Les figurations des évangélistes sont une source de renseignements
de première importance sur les scribes du haut Moyen Age. Outre qu'elles
représentent près de trois quarts des images d'écrivains
ou de scribes recensées pour cette époque, elles sont de nature
à permettre de différencier, de la manière la plus sûre,
les éléments issus d'une observation directe du travail des scribes
de ceux qui proviennent d'emprunts aux modèles antérieurs ou qui
correspondent à des schémas purement conventionnels. Deux motifs
prédominent dans les images exécutées dans le cadre de l'École
palatine de Charlemagne : celui de la présentation du livre des Évangiles,
d'une part, et d'autre part celui de la réalisation de ce dernier. Les
prédécesseurs des artistes carolingiens avaient traité ces
motifs comme deux actions bien distinctes.
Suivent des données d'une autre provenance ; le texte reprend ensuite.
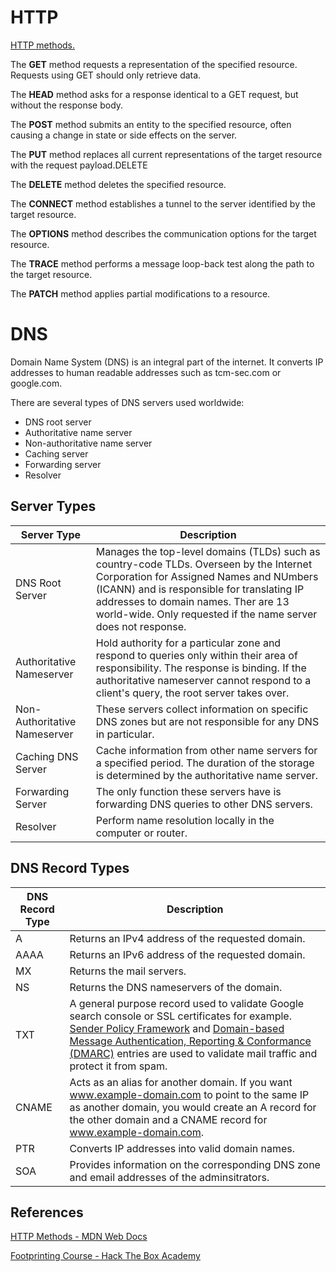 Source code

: # HTTP
[HTTP methods.](https://developer.mozilla.org/en-US/docs/Web/HTTP/Methods)

The **GET** method requests a representation of the specified resource. Requests using GET should only retrieve data.

The **HEAD** method asks for a response identical to a GET request, but without the response body.

The **POST** method submits an entity to the specified resource, often causing a change in state or side effects on the server.

The **PUT** method replaces all current representations of the target resource with the request payload.DELETE

The **DELETE** method deletes the specified resource.

The **CONNECT** method establishes a tunnel to the server identified by the target resource.

The **OPTIONS** method describes the communication options for the target resource.

The **TRACE** method performs a message loop-back test along the path to the target resource.

The **PATCH** method applies partial modifications to a resource.

# DNS

Domain Name System (DNS) is an integral part of the internet. It converts IP addresses to human readable addresses such as tcm-sec.com or google.com.

There are several types of DNS servers used worldwide:
 * DNS root server
 * Authoritative name server
 * Non-authoritative name server
 * Caching server
 * Forwarding server
 * Resolver

## Server Types
| Server Type | Description |
| ----------- | ----------- |
| DNS Root Server | Manages the top-level domains (TLDs) such as country-code TLDs. Overseen by the Internet Corporation for Assigned Names and NUmbers (ICANN) and is responsible for translating IP addresses to domain names. Ther are 13 world-wide. Only requested if the name server does not response. |
| Authoritative Nameserver | Hold authority for a particular zone and respond to queries only within their area of responsibility. The response is binding. If the authoritative nameserver cannot respond to a client's query, the root server takes over. |
| Non-Authoritative Nameserver | These servers collect information on specific DNS zones but are not responsible for any DNS in particular. |
| Caching DNS Server | Cache information from other name servers for a specified period. The duration of the storage is determined by the authoritative name server. |
| Forwarding Server | The only function these servers have is forwarding DNS queries to other DNS servers. |
| Resolver | Perform name resolution locally in the computer or router. |

## DNS Record Types
| DNS Record Type | Description |
| --------------- | ----------- |
| A | Returns an IPv4 address of the requested domain. |
| AAAA | Returns an IPv6 address of the requested domain. |
| MX | Returns the mail servers. |
| NS | Returns the DNS nameservers of the domain. |
| TXT | A general purpose record used to validate Google search console or SSL certificates for example. [Sender Policy Framework](https://datatracker.ietf.org/doc/html/rfc4408) and [Domain-based Message Authentication, Reporting & Conformance (DMARC)](https://dmarc.org/) entries are used to validate mail traffic and protect it from spam. |
| CNAME | Acts as an alias for another domain. If you want www.example-domain.com to point to the same IP as another domain, you would create an A record for the other domain and a CNAME record for www.example-domain.com. |
| PTR | Converts IP addresses into valid domain names. |
| SOA | Provides information on the corresponding DNS zone and email addresses of the adminsitrators. |


## References

[HTTP Methods - MDN Web Docs](https://developer.mozilla.org/en-US/docs/Web/HTTP/Methods)

[Footprinting Course - Hack The Box Academy](https://academy.hackthebox.com/course/preview/footprinting)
Or ce sont les artistes de l'École
palatine qui ont fait des instruments d'écriture un attribut vraiment constant
des évangélistes. Leur interprétation de la figure des évangélistes
se caractérise également par la tendance à rendre de la manière
la plus directe l'idée de la réalisation du livre, c'est-à-dire
en représentant l'évangéliste en train d'écrire. Ce
sont eux aussi qui ont réuni dans une et même action la présentation
du livre et l'acte d'écrire.
Dans les images de l'époque carolingienne, le pupitre, qui dans les modèles antérieurs servait seulement de lutrin, acquiert la fonction de meuble à écrire. Dans la réalité, on écrivait habituellement sur une planche ou sur un agencement de deux planches qu'on posait sur les genoux. Au Xe siècle, on a commencé à placer ce type de planche sur les bras d'un siège.